Autobús, clases, trabajo, gimnasio, fútbol televisado, cama, coche, colocón… Distintos sustantivos para una misma descripción. Rápido, fácil, barato y que no se tenga que pensar demasiado… Todo maleable y débil, como nuestro pensamiento, una nube de frases que repetimos como loros sin saber quién las dijo por primera vez: “la democracia es el mejor gobierno posible”, “el capitalismo permite que vivamos mejor” o “gracias a los distintos partidos políticos todo el mundo se puede sentir representado”. Ni siquiera se cuestionan qué de falso o cierto hay en cada una de sus supuestamente profundas convicciones democráticas.
Habitualmente nos movemos por nuestro día a día como seres robotizados, anhelantes de una individualidad crítica que ni tan siquiera logramos rozar. Aburridos, cansados y sin capacidad para crear… Noqueados por una cotidianidad que se nos escapa. Manipulados. Sin respuesta. Sin nada que decir y sin ganas de hacerlo. Al fin y al cabo derrotados por nosotros mismos. Hombres y mujeres modelados por una sociedad que los fabrica a su imagen y semejanza: competitivos a ultranza, insolidarios, fieles a los dictados del estado y el capital.
Al fin y al cabo escribimos esto porque nosotros y nosotras, los anarcosindicalistas y los anarquistas, despreciamos vivir así. Intentamos levantar una vida que merezca la pena ser vivida, donde la fraternidad, el apoyo mutuo, la curiosidad y el autoaprendizaje no sean parte de un proyecto futuro más o menos realizable, sino que sean valores que vertebren nuestra vida, porque al fin y al cabo vivir así es una buena manera de hacerlo.

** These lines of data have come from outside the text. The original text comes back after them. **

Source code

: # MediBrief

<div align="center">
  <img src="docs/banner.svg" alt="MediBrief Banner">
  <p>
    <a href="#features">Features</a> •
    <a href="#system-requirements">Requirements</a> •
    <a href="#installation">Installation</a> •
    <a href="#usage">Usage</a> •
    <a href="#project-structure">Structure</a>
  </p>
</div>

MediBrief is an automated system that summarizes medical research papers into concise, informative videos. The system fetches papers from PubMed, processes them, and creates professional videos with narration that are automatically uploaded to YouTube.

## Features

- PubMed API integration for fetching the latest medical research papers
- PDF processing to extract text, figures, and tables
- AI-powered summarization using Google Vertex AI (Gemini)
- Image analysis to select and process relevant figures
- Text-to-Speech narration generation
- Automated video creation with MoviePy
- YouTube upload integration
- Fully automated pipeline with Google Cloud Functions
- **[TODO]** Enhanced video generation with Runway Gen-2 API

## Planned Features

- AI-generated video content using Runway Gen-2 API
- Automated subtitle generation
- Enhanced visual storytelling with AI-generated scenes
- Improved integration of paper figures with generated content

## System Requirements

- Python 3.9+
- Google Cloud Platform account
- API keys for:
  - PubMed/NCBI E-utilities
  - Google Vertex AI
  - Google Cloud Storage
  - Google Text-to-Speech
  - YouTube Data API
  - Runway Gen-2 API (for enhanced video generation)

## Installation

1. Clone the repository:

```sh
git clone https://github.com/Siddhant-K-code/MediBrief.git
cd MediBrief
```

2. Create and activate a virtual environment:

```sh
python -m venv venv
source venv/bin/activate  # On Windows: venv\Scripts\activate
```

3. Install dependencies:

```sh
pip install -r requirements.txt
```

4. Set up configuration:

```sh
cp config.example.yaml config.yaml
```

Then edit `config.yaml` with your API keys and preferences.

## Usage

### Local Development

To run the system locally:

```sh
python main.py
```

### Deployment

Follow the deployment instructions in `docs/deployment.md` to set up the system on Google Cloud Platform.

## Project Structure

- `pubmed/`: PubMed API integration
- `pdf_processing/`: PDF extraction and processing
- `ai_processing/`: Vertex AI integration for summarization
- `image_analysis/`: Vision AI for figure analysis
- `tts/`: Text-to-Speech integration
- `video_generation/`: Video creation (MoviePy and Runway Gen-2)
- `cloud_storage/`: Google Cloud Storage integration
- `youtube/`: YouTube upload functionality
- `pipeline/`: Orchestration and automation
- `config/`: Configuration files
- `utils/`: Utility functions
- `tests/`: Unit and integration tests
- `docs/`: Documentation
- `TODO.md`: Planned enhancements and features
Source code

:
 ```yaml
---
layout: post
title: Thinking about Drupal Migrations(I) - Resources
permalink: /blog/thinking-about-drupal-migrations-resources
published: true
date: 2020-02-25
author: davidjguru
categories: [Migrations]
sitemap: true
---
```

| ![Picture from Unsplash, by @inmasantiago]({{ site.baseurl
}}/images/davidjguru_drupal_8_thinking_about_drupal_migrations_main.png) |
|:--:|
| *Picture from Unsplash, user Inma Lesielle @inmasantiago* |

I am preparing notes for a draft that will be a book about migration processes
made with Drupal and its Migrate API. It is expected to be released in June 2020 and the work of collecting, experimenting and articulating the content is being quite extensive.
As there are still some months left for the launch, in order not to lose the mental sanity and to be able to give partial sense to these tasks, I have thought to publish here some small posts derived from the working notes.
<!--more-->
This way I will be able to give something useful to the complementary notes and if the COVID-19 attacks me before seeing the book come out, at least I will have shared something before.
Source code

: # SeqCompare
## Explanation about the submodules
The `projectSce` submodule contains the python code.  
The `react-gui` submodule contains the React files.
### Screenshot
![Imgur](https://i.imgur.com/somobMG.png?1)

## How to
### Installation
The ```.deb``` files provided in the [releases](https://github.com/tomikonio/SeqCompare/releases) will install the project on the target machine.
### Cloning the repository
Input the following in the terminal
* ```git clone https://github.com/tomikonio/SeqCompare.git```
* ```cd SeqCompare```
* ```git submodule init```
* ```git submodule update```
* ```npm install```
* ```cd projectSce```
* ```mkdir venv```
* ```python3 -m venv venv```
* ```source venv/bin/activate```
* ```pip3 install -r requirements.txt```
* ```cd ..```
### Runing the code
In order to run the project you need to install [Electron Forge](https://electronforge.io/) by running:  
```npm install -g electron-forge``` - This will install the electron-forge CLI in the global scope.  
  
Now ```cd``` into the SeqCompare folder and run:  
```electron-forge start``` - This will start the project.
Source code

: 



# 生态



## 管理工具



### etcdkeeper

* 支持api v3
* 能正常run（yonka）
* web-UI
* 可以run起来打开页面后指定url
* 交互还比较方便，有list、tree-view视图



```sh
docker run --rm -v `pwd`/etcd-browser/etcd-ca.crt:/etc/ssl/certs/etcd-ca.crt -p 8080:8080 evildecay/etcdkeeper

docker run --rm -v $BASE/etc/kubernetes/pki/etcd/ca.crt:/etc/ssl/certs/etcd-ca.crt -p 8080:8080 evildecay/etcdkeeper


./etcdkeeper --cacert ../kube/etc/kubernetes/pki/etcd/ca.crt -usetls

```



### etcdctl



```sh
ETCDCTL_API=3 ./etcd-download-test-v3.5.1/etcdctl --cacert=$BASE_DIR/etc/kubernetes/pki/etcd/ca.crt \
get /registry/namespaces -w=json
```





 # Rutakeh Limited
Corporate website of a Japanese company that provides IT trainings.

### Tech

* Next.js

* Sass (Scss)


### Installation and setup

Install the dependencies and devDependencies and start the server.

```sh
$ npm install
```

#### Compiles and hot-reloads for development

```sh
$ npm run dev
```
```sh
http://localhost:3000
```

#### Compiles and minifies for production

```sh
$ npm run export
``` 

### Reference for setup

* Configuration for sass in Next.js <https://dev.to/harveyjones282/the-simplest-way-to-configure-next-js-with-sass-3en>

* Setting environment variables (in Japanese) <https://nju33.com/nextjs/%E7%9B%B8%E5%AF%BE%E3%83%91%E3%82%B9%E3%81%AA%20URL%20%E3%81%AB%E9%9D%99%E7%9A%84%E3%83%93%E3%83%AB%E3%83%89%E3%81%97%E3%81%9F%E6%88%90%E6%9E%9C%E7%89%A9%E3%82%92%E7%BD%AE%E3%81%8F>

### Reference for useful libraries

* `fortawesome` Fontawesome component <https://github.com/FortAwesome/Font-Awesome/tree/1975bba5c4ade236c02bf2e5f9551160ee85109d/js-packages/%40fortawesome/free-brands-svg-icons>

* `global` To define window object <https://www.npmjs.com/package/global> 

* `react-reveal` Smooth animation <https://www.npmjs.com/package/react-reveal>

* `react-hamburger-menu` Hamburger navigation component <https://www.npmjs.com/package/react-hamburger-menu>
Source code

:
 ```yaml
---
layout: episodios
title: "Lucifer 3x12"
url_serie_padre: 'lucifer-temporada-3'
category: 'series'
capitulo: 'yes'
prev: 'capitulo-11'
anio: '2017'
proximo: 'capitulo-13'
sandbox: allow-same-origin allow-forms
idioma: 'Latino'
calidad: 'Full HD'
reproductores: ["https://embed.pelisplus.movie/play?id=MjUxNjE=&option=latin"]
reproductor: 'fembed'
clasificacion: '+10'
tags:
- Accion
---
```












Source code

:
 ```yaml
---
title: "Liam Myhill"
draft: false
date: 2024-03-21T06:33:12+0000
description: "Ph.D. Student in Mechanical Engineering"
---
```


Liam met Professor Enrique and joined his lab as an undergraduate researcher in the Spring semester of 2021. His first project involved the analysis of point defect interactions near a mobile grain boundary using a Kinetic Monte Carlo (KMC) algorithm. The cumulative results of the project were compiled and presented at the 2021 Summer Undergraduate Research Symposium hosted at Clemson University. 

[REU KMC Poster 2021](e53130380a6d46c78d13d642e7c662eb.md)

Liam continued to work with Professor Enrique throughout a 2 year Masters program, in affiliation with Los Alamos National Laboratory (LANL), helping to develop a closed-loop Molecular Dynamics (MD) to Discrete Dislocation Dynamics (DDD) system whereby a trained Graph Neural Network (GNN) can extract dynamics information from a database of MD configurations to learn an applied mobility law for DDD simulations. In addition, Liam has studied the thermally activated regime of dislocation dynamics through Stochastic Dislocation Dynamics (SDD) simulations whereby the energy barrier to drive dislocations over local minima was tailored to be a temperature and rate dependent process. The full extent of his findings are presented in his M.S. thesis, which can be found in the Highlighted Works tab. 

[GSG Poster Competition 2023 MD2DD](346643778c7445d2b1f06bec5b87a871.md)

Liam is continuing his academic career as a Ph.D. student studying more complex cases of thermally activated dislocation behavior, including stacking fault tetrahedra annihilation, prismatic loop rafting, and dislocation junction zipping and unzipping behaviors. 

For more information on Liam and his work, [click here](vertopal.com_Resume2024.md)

Después de todo, lo que pensamos es que vivir luchando es una buena manera de intentar ser libres… Y ya sabemos que la libertad no es poder comprarte una camisa roja, verde o azul, un coche pequeño o grande, un piso o un apartamento con piscina. La libertad no tiene nada que ver con lo que nos quieren hacer creer. Hablamos de una manera digna de sentirnos humanos, pegados a la tierra y a los que vivimos en ella; una manera, en definitiva, de ser felices de una forma inteligente y veraz, independiente, incluso dolorosa, pero satisfactoria y plena, llena de vitalidad.
Piensa, actúa, lee y aprende, échate todo lo que puedas conocer al hombro y júntate con los tuyos, con los que poco tienen y menos tienen que perder, con la gente que quiere hacer de su día a día un testimonio de digna resistencia…
¡Aúpa la lucha de los hombres y mujeres libertarios!